In those days, there used to be a metre gauge train running between Secunderabad and Bangalore via Guntakal. Leaving Secunderabad at night, it used to reach Guntakal next morning at breakfast time. Baba said to me: "Suppose you are travelling to Bangalore by this train; before going to bed, you tell the conductor that you want breakfast at Guntakal. On arrival at Guntakal, however, you find that no breakfast is served to you in spite of your having asked for it. It is certainly the responsibility of the Railway administration to provide you with breakfast but through some mischance you do not get it and you feel not only hungry but vexed with the Railway. Your hunger and vexation will not make you abandon your journey to Bangalore. Satisfying your hunger by whatever means come your way, you will pursue your journey to Bangalore. Not only then, but as and when there is need for it, you will continue to visit Bangalore, travelling by the same train. In a similar way, even after your hard work to attain a certain worldly object and in spite of your prayer for its realisation, your efforts and prayers might some times turn out to be futile. Nevertheless you should neither abandon your endeavour nor your faith that Providence in His grace will grant you whatever is good for you according to your deserts. Your goal is spiritual progress and you have chosen, after deliberation, to follow a certain path either on account of Swami's teachings, or the preachings of some great saint. Even when you encounter worldly disappointments and the minimum worldly comforts you seek are elusive, you ought not to give up either your longing for spiritual advancement or your chosen path for attaining it."

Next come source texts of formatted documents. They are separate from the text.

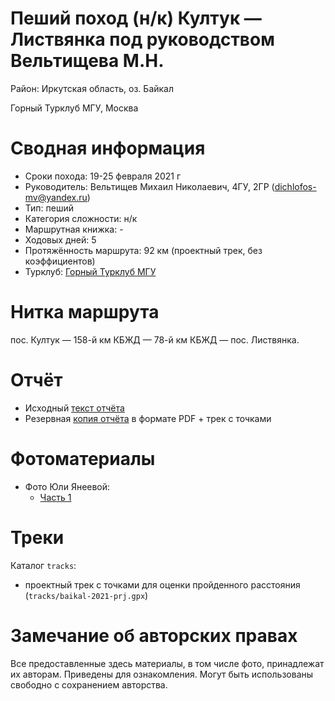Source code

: # Пеший поход (н/к) Култук — Листвянка под руководством Вельтищева М.Н.

Район: Иркутская область, оз. Байкал

Горный Турклуб МГУ, Москва

# Сводная информация

- Сроки похода: 19-25 февраля 2021 г
- Руководитель: Вельтищев Михаил Николаевич, 4ГУ, 2ГР (dichlofos-mv@yandex.ru)
- Тип: пеший
- Категория сложности: н/к
- Маршрутная книжка: -
- Ходовых дней: 5
- Протяжённость маршрута: 92 км (проектный трек, без коэффициентов)
- Турклуб: [Горный Турклуб МГУ](https://www.geolink-group.com/tourclub)

# Нитка маршрута

пос. Култук — 158-й км КБЖД — 78-й км КБЖД — пос. Листвянка.

# Отчёт
- Исходный [текст отчёта](https://github.com/dichlofos/baikal-2021/blob/master/report_baikal_2021.md)
- Резервная [копия отчёта](TODO) в формате PDF + трек с точками

# Фотоматериалы
- Фото Юли Янеевой:
  - [Часть 1](TODO)

# Треки

Каталог `tracks`:
- проектный трек с точками для оценки пройденного расстояния (`tracks/baikal-2021-prj.gpx`)

# Замечание об авторских правах

Все предоставленные здесь материалы, в том числе фото, принадлежат их авторам.
Приведены для ознакомления. Могут быть использованы свободно с сохранением авторства.
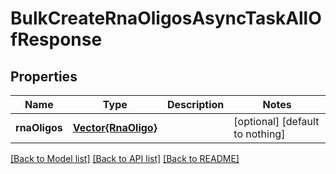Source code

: # BulkCreateRnaOligosAsyncTaskAllOfResponse


## Properties
Name | Type | Description | Notes
------------ | ------------- | ------------- | -------------
**rnaOligos** | [**Vector{RnaOligo}**](RnaOligo.md) |  | [optional] [default to nothing]


[[Back to Model list]](../README.md#models) [[Back to API list]](../README.md#api-endpoints) [[Back to README]](../README.md)


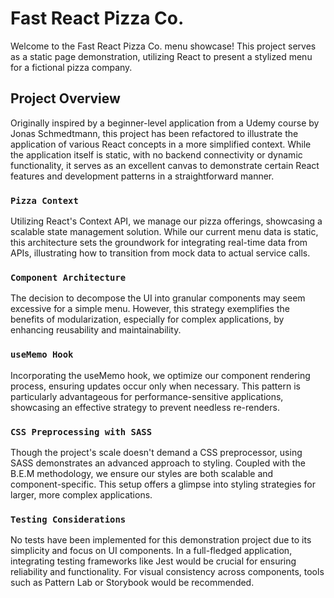 # Fast React Pizza Co.

Welcome to the Fast React Pizza Co. menu showcase! This project serves as a static page demonstration, utilizing React 
to present a stylized menu for a fictional pizza company.

## Project Overview

Originally inspired by a beginner-level application from a Udemy course by Jonas Schmedtmann, this project has been 
refactored to illustrate the application of various React concepts in a more simplified context. While the application 
itself is static, with no backend connectivity or dynamic functionality, it serves as an excellent canvas to demonstrate 
certain React features and development patterns in a straightforward manner.

### `Pizza Context`

Utilizing React's Context API, we manage our pizza offerings, showcasing a scalable state management solution. While our
current menu data is static, this architecture sets the groundwork for integrating real-time data from APIs, 
illustrating how to transition from mock data to actual service calls.

### `Component Architecture`

The decision to decompose the UI into granular components may seem excessive for a simple menu. However, this strategy 
exemplifies the benefits of modularization, especially for complex applications, by enhancing reusability and maintainability.

### `useMemo Hook`

Incorporating the useMemo hook, we optimize our component rendering process, ensuring updates occur only when necessary. 
This pattern is particularly advantageous for performance-sensitive applications, showcasing an effective strategy to 
prevent needless re-renders.

### `CSS Preprocessing with SASS`

Though the project's scale doesn't demand a CSS preprocessor, using SASS demonstrates an advanced approach to styling. 
Coupled with the B.E.M methodology, we ensure our styles are both scalable and component-specific. This setup offers a 
glimpse into styling strategies for larger, more complex applications.

### `Testing Considerations`

No tests have been implemented for this demonstration project due to its simplicity and focus on UI components. In a 
full-fledged application, integrating testing frameworks like Jest would be crucial for ensuring reliability and 
functionality. For visual consistency across components, tools such as Pattern Lab or Storybook would be recommended.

Baba's emphasis was thus on the way one should react to "the heart ache and the thousand natural shocks that flesh is heir to."
Saint Thyagaraja concludes the composition thus "Neeke daya butti brothuvo brovavo, Nee guttu bayalaaye..." Broadly it means and implies, "whether out of your grace you grant the devotee's wish or not is not known; but your secret is out. While the devotee seeks one thing, you might, while apparently fulfilling his wish, do so in an unexpected manner."
It is wise, therefore, not to ask for this or that benefit but to pray sincerely, "Thy will be done." We frail humans intellectually realise what is wise but do not cease to act otherwise.
In two essays entitled "Reflections on the Lord's Prayer" Aldous Huxley suggests that the invocation, "Give us this day our daily bread", really means a prayer to the Lord for divine and spiritual nourishment - the grace of God. In the same manner, "Ask and thou shalt be given" perhaps means not that all our worldly desires will be achieved through prayer but that divine grace can be attained through intense devotion to the Lord.